→ **DATASET ENTRIES**
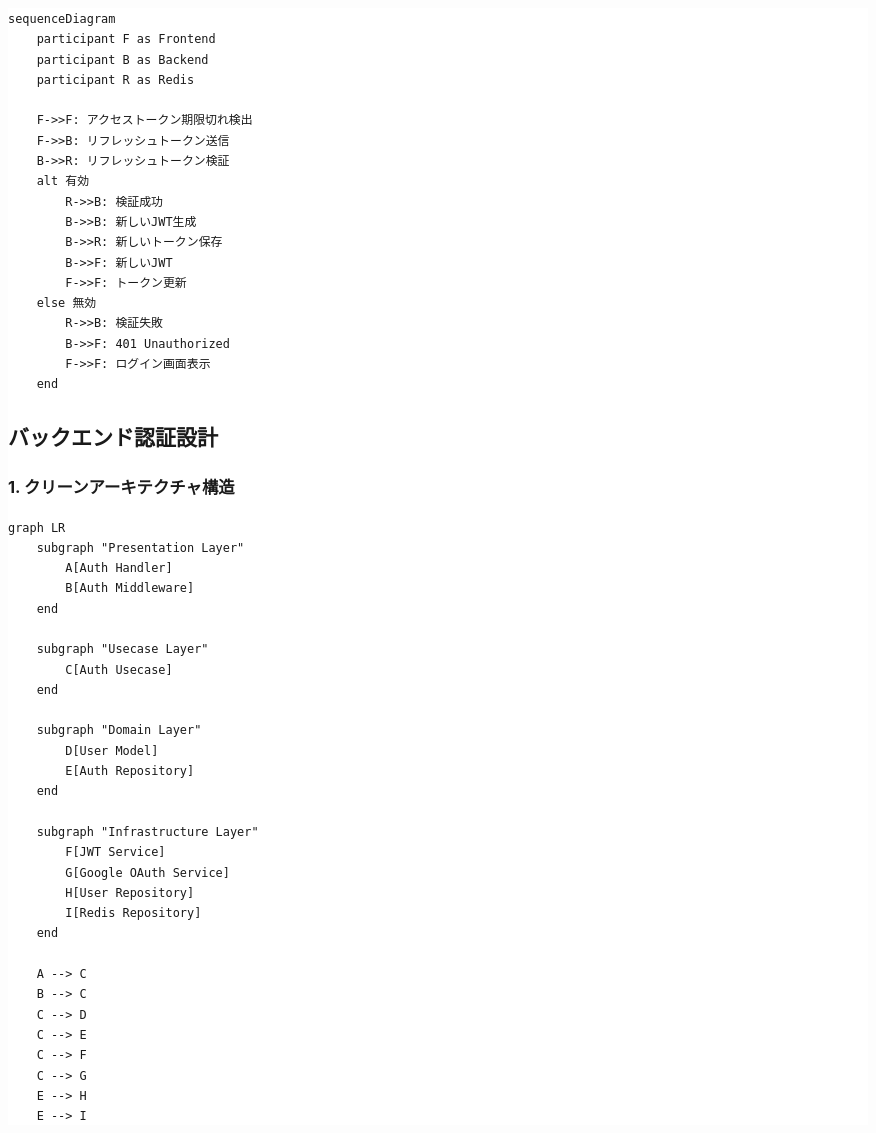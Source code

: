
 ```mermaid
sequenceDiagram
    participant F as Frontend
    participant B as Backend
    participant R as Redis
    
    F->>F: アクセストークン期限切れ検出
    F->>B: リフレッシュトークン送信
    B->>R: リフレッシュトークン検証
    alt 有効
        R->>B: 検証成功
        B->>B: 新しいJWT生成
        B->>R: 新しいトークン保存
        B->>F: 新しいJWT
        F->>F: トークン更新
    else 無効
        R->>B: 検証失敗
        B->>F: 401 Unauthorized
        F->>F: ログイン画面表示
    end
```

## バックエンド認証設計

### 1. クリーンアーキテクチャ構造

```mermaid
graph LR
    subgraph "Presentation Layer"
        A[Auth Handler]
        B[Auth Middleware]
    end
    
    subgraph "Usecase Layer"
        C[Auth Usecase]
    end
    
    subgraph "Domain Layer"
        D[User Model]
        E[Auth Repository]
    end
    
    subgraph "Infrastructure Layer"
        F[JWT Service]
        G[Google OAuth Service]
        H[User Repository]
        I[Redis Repository]
    end
    
    A --> C
    B --> C
    C --> D
    C --> E
    C --> F
    C --> G
    E --> H
    E --> I
```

→ **EXERCISE REQUIREMENTS**
The answer must be every line of the data that contains the word "participant".

→ **ANSWER SECTION**
    participant F as Frontend
    participant B as Backend
    participant R as Redis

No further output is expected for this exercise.